What the task asks -
Restate the data word for word and leave the images out.

Stored data entries -
──────

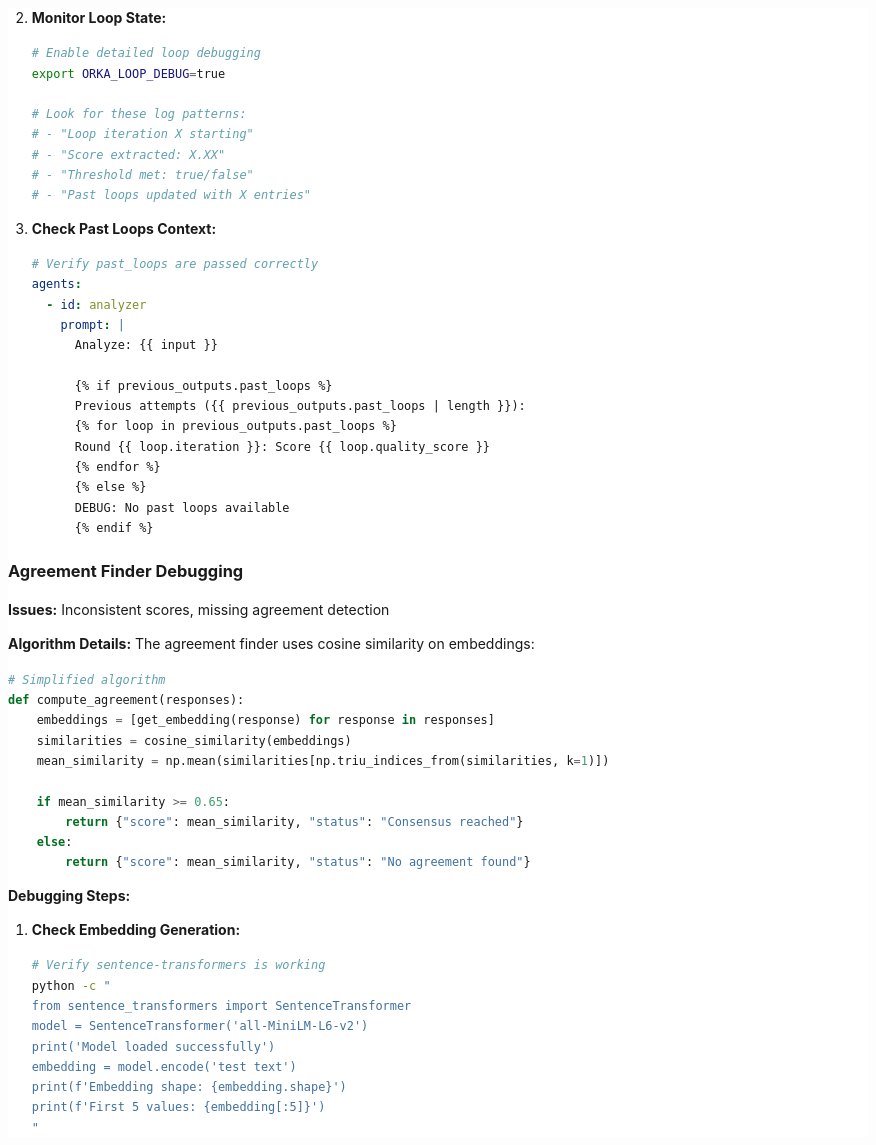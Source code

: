 2. **Monitor Loop State:**
   ```bash
   # Enable detailed loop debugging
   export ORKA_LOOP_DEBUG=true
   
   # Look for these log patterns:
   # - "Loop iteration X starting"
   # - "Score extracted: X.XX"
   # - "Threshold met: true/false"
   # - "Past loops updated with X entries"
   ```

3. **Check Past Loops Context:**
   ```yaml
   # Verify past_loops are passed correctly
   agents:
     - id: analyzer  
       prompt: |
         Analyze: {{ input }}
         
         {% if previous_outputs.past_loops %}
         Previous attempts ({{ previous_outputs.past_loops | length }}):
         {% for loop in previous_outputs.past_loops %}
         Round {{ loop.iteration }}: Score {{ loop.quality_score }}
         {% endfor %}
         {% else %}
         DEBUG: No past loops available
         {% endif %}
   ```

### Agreement Finder Debugging

**Issues:** Inconsistent scores, missing agreement detection

**Algorithm Details:**
The agreement finder uses cosine similarity on embeddings:
```python
# Simplified algorithm
def compute_agreement(responses):
    embeddings = [get_embedding(response) for response in responses]
    similarities = cosine_similarity(embeddings)
    mean_similarity = np.mean(similarities[np.triu_indices_from(similarities, k=1)])
    
    if mean_similarity >= 0.65:
        return {"score": mean_similarity, "status": "Consensus reached"}
    else:
        return {"score": mean_similarity, "status": "No agreement found"}
```

**Debugging Steps:**

1. **Check Embedding Generation:**
   ```bash
   # Verify sentence-transformers is working
   python -c "
   from sentence_transformers import SentenceTransformer
   model = SentenceTransformer('all-MiniLM-L6-v2')
   print('Model loaded successfully')
   embedding = model.encode('test text')
   print(f'Embedding shape: {embedding.shape}')
   print(f'First 5 values: {embedding[:5]}')
   "
   ```
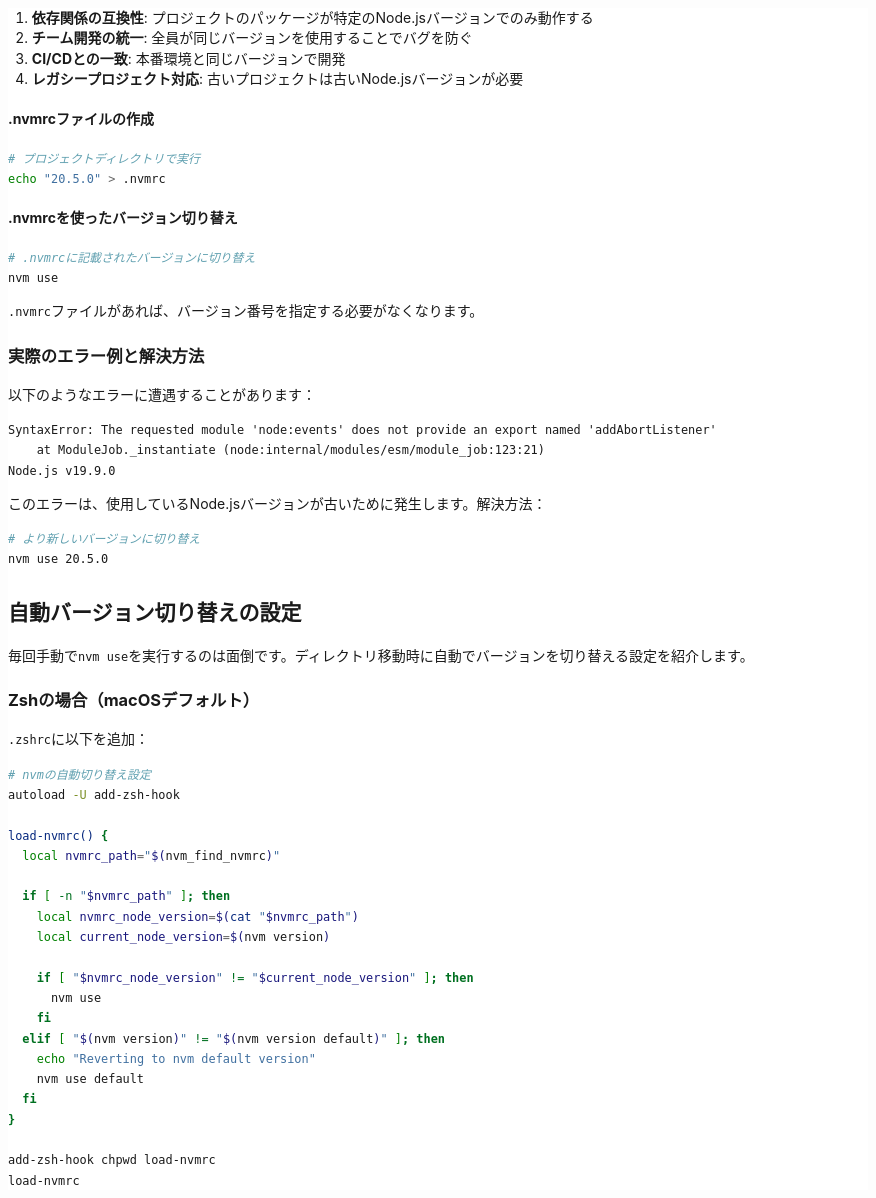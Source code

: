 1. **依存関係の互換性**: プロジェクトのパッケージが特定のNode.jsバージョンでのみ動作する
2. **チーム開発の統一**: 全員が同じバージョンを使用することでバグを防ぐ
3. **CI/CDとの一致**: 本番環境と同じバージョンで開発
4. **レガシープロジェクト対応**: 古いプロジェクトは古いNode.jsバージョンが必要

#### .nvmrcファイルの作成

```bash
# プロジェクトディレクトリで実行
echo "20.5.0" > .nvmrc
```

#### .nvmrcを使ったバージョン切り替え

```bash
# .nvmrcに記載されたバージョンに切り替え
nvm use
```

`.nvmrc`ファイルがあれば、バージョン番号を指定する必要がなくなります。

### 実際のエラー例と解決方法

以下のようなエラーに遭遇することがあります：

```
SyntaxError: The requested module 'node:events' does not provide an export named 'addAbortListener'
    at ModuleJob._instantiate (node:internal/modules/esm/module_job:123:21)
Node.js v19.9.0
```

このエラーは、使用しているNode.jsバージョンが古いために発生します。解決方法：

```bash
# より新しいバージョンに切り替え
nvm use 20.5.0
```

## 自動バージョン切り替えの設定

毎回手動で`nvm use`を実行するのは面倒です。ディレクトリ移動時に自動でバージョンを切り替える設定を紹介します。

### Zshの場合（macOSデフォルト）

`.zshrc`に以下を追加：

```bash
# nvmの自動切り替え設定
autoload -U add-zsh-hook

load-nvmrc() {
  local nvmrc_path="$(nvm_find_nvmrc)"
  
  if [ -n "$nvmrc_path" ]; then
    local nvmrc_node_version=$(cat "$nvmrc_path")
    local current_node_version=$(nvm version)
    
    if [ "$nvmrc_node_version" != "$current_node_version" ]; then
      nvm use
    fi
  elif [ "$(nvm version)" != "$(nvm version default)" ]; then
    echo "Reverting to nvm default version"
    nvm use default
  fi
}

add-zsh-hook chpwd load-nvmrc
load-nvmrc
```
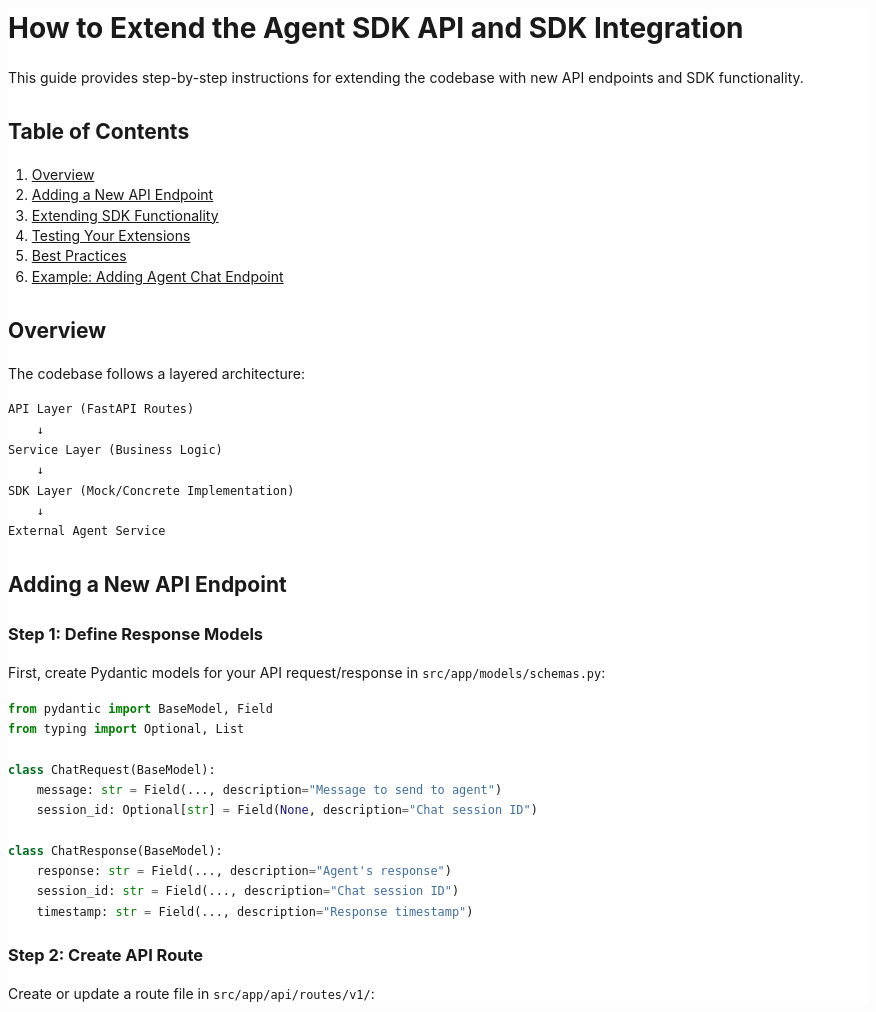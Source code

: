 # How to Extend the Agent SDK API and SDK Integration

This guide provides step-by-step instructions for extending the codebase with new API endpoints and SDK functionality.

## Table of Contents

1. [Overview](#overview)
2. [Adding a New API Endpoint](#adding-a-new-api-endpoint)
3. [Extending SDK Functionality](#extending-sdk-functionality)
4. [Testing Your Extensions](#testing-your-extensions)
5. [Best Practices](#best-practices)
6. [Example: Adding Agent Chat Endpoint](#example-adding-agent-chat-endpoint)

## Overview

The codebase follows a layered architecture:

```
API Layer (FastAPI Routes) 
    ↓
Service Layer (Business Logic)
    ↓
SDK Layer (Mock/Concrete Implementation)
    ↓
External Agent Service
```

## Adding a New API Endpoint

### Step 1: Define Response Models

First, create Pydantic models for your API request/response in `src/app/models/schemas.py`:

```python
from pydantic import BaseModel, Field
from typing import Optional, List

class ChatRequest(BaseModel):
    message: str = Field(..., description="Message to send to agent")
    session_id: Optional[str] = Field(None, description="Chat session ID")

class ChatResponse(BaseModel):
    response: str = Field(..., description="Agent's response")
    session_id: str = Field(..., description="Chat session ID")
    timestamp: str = Field(..., description="Response timestamp")
```

### Step 2: Create API Route

Create or update a route file in `src/app/api/routes/v1/`:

──────

Exercise solution -
Source code

: 2. **Monitor Loop State:**
   ```bash
   # Enable detailed loop debugging
   export ORKA_LOOP_DEBUG=true
   
   # Look for these log patterns:
   # - "Loop iteration X starting"
   # - "Score extracted: X.XX"
   # - "Threshold met: true/false"
   # - "Past loops updated with X entries"
   ```

3. **Check Past Loops Context:**
   ```yaml
   # Verify past_loops are passed correctly
   agents:
     - id: analyzer  
       prompt: |
         Analyze: {{ input }}
         
         {% if previous_outputs.past_loops %}
         Previous attempts ({{ previous_outputs.past_loops | length }}):
         {% for loop in previous_outputs.past_loops %}
         Round {{ loop.iteration }}: Score {{ loop.quality_score }}
         {% endfor %}
         {% else %}
         DEBUG: No past loops available
         {% endif %}
   ```

### Agreement Finder Debugging

**Issues:** Inconsistent scores, missing agreement detection

**Algorithm Details:**
The agreement finder uses cosine similarity on embeddings:
```python
# Simplified algorithm
def compute_agreement(responses):
    embeddings = [get_embedding(response) for response in responses]
    similarities = cosine_similarity(embeddings)
    mean_similarity = np.mean(similarities[np.triu_indices_from(similarities, k=1)])
    
    if mean_similarity >= 0.65:
        return {"score": mean_similarity, "status": "Consensus reached"}
    else:
        return {"score": mean_similarity, "status": "No agreement found"}
```

**Debugging Steps:**

1. **Check Embedding Generation:**
   ```bash
   # Verify sentence-transformers is working
   python -c "
   from sentence_transformers import SentenceTransformer
   model = SentenceTransformer('all-MiniLM-L6-v2')
   print('Model loaded successfully')
   embedding = model.encode('test text')
   print(f'Embedding shape: {embedding.shape}')
   print(f'First 5 values: {embedding[:5]}')
   "
   ```
Source code

: 1. **依存関係の互換性**: プロジェクトのパッケージが特定のNode.jsバージョンでのみ動作する
2. **チーム開発の統一**: 全員が同じバージョンを使用することでバグを防ぐ
3. **CI/CDとの一致**: 本番環境と同じバージョンで開発
4. **レガシープロジェクト対応**: 古いプロジェクトは古いNode.jsバージョンが必要

#### .nvmrcファイルの作成

```bash
# プロジェクトディレクトリで実行
echo "20.5.0" > .nvmrc
```

#### .nvmrcを使ったバージョン切り替え

```bash
# .nvmrcに記載されたバージョンに切り替え
nvm use
```

`.nvmrc`ファイルがあれば、バージョン番号を指定する必要がなくなります。

### 実際のエラー例と解決方法

以下のようなエラーに遭遇することがあります：

```
SyntaxError: The requested module 'node:events' does not provide an export named 'addAbortListener'
    at ModuleJob._instantiate (node:internal/modules/esm/module_job:123:21)
Node.js v19.9.0
```

このエラーは、使用しているNode.jsバージョンが古いために発生します。解決方法：

```bash
# より新しいバージョンに切り替え
nvm use 20.5.0
```

## 自動バージョン切り替えの設定

毎回手動で`nvm use`を実行するのは面倒です。ディレクトリ移動時に自動でバージョンを切り替える設定を紹介します。

### Zshの場合（macOSデフォルト）

`.zshrc`に以下を追加：

```bash
# nvmの自動切り替え設定
autoload -U add-zsh-hook

load-nvmrc() {
  local nvmrc_path="$(nvm_find_nvmrc)"
  
  if [ -n "$nvmrc_path" ]; then
    local nvmrc_node_version=$(cat "$nvmrc_path")
    local current_node_version=$(nvm version)
    
    if [ "$nvmrc_node_version" != "$current_node_version" ]; then
      nvm use
    fi
  elif [ "$(nvm version)" != "$(nvm version default)" ]; then
    echo "Reverting to nvm default version"
    nvm use default
  fi
}

add-zsh-hook chpwd load-nvmrc
load-nvmrc
```
Source code

: # How to Extend the Agent SDK API and SDK Integration

This guide provides step-by-step instructions for extending the codebase with new API endpoints and SDK functionality.

## Table of Contents

1. [Overview](#overview)
2. [Adding a New API Endpoint](#adding-a-new-api-endpoint)
3. [Extending SDK Functionality](#extending-sdk-functionality)
4. [Testing Your Extensions](#testing-your-extensions)
5. [Best Practices](#best-practices)
6. [Example: Adding Agent Chat Endpoint](#example-adding-agent-chat-endpoint)

## Overview

The codebase follows a layered architecture:

```
API Layer (FastAPI Routes) 
    ↓
Service Layer (Business Logic)
    ↓
SDK Layer (Mock/Concrete Implementation)
    ↓
External Agent Service
```

## Adding a New API Endpoint

### Step 1: Define Response Models

First, create Pydantic models for your API request/response in `src/app/models/schemas.py`:

```python
from pydantic import BaseModel, Field
from typing import Optional, List

class ChatRequest(BaseModel):
    message: str = Field(..., description="Message to send to agent")
    session_id: Optional[str] = Field(None, description="Chat session ID")

class ChatResponse(BaseModel):
    response: str = Field(..., description="Agent's response")
    session_id: str = Field(..., description="Chat session ID")
    timestamp: str = Field(..., description="Response timestamp")
```

### Step 2: Create API Route

Create or update a route file in `src/app/api/routes/v1/`:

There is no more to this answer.